Let’s recall the objective of the \(\beta\)-VAE:

\[\tag{1} \mathcal{L}_{\beta} = \frac{1}{N} \sum_{n=1}^{N} (\mathbb{E}_{q} [\log p(x_{n}|z)] - \beta KL(q(z|x_{n})~\|~p(z)))\]

where \(\beta \gt 1\) to encourage disentanglement. This is a more general formulation of the VAE, since we can obtain the original VAE objective by setting \(\beta = 1\) in eq. 1.


ELBO TC-Decomposition

Let’s define \(q(z|n) = q(z|x_{n})\) and \(q(z,n) = q(z|n) p(n) = q(z|n) \frac{1}{N}\). The aggregate posterior is expressed as \(q(z) = \sum_{n=1}^{N} q(z|n) p(n)\). The authors decompose the KL term like follows:

\[\begin{aligned} \tag{2} \mathbb{E}_{p(n)} [KL(q(z|n)~\|~p(z))] = & \underbrace{KL(q(z,n)~\|~q(z) p(n))}_{\text{1. Index-Code MI}} + \underbrace{KL(q(z)~\|~\prod_{j} q(z_{j}))}_{\text{2. Total Correlation}} \\ & + \underbrace{\sum_{j} KL(q(z_{j})~\|~p(z_{j}))}_{\text{3. Dimension-wise KL}} \end{aligned}\]

The authors describe the purpose of each term:

  1. The index-code mutual information (MI) is the mutual information \(I_{q}(z;n)\) between the data variable and latent variable;
  2. The total correlation (TC) is a generalization of mutual information to more than two random variables. A heavier penalty on this term is what encourages a disentangled representation;
  3. The dimension-wise KL prevents individual latent dimensions from deviating too far from their priors.

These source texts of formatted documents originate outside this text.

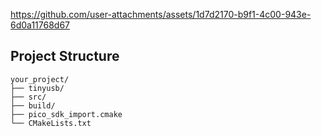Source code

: 

https://github.com/user-attachments/assets/1d7d2170-b9f1-4c00-943e-6d0a11768d67

## Project Structure

```
your_project/
├── tinyusb/
├── src/
├── build/
├── pico_sdk_import.cmake
└── CMakeLists.txt
```




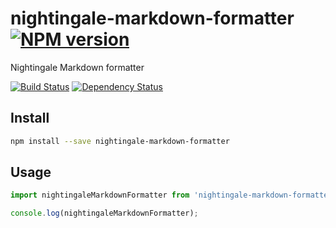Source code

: # nightingale-markdown-formatter [![NPM version][npm-image]][npm-url]

Nightingale Markdown formatter

[![Build Status][build-status-image]][build-status-url] [![Dependency Status][daviddm-image]][daviddm-url]


## Install

```sh
npm install --save nightingale-markdown-formatter
```

## Usage

```js
import nightingaleMarkdownFormatter from 'nightingale-markdown-formatter';

console.log(nightingaleMarkdownFormatter);
```

[npm-image]: https://img.shields.io/npm/v/nightingale-markdown-formatter.svg?style=flat-square
[npm-url]: https://npmjs.org/package/nightingale-markdown-formatter
[daviddm-image]: https://david-dm.org/nightingalejs/nightingale-markdown-formatter.svg?style=flat-square
[daviddm-url]: https://david-dm.org/nightingalejs/nightingale-markdown-formatter
[build-status-image]: https://img.shields.io/circleci/project/nightingalejs/nightingale-markdown-formatter/master.svg?style=flat-square
[build-status-url]: https://circleci.com/gh/nightingalejs/nightingale-markdown-formatter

Training with Minibatch-Weighted Sampling

The decomposed expression from eq. 2 requires to evaluate the aggregate posterior, which depends on the entire dataset and should thus not be computed during training. This is where Kim and Mnih1 used the density-ratio trick with a discriminator. Here, the authors propose a weighted version of a naïve Monte Carlo approximation, which they argue doesn’t require hyperparameters or inner optimization loops, to estimate the aggregate posterior.

Let \(\{n_1, \dots, n_M\}\) be a minibatch of samples, their estimator is:

\[\mathbb{E}_{q(z)}[\log q(z)] \approx \frac{1}{M} \sum_{i=1}^{M} \Bigg[\log \frac{1}{N~M} \sum_{j=1}^{M} q(z(n_{i})|n_{j})\Bigg]\]

where \(z(n_{i})\) is a sample from \(q(z \vert n_{i})\) .


The proposed \(\beta\)-TCVAE is simply assigning different weights to each of the terms in the ELBO TC-Decomposition:

\[\mathcal{L}_{\beta - TC} = \mathbb{E}_{q(z|n) p(n)} [\log p(n|z) - \alpha I_{q}(z;n) - \beta KL(q(z)~\|~\prod_{j} q(z_{j})) - \gamma \sum_{j} KL (q(z_{j})~\|~p(z_{j}))]\]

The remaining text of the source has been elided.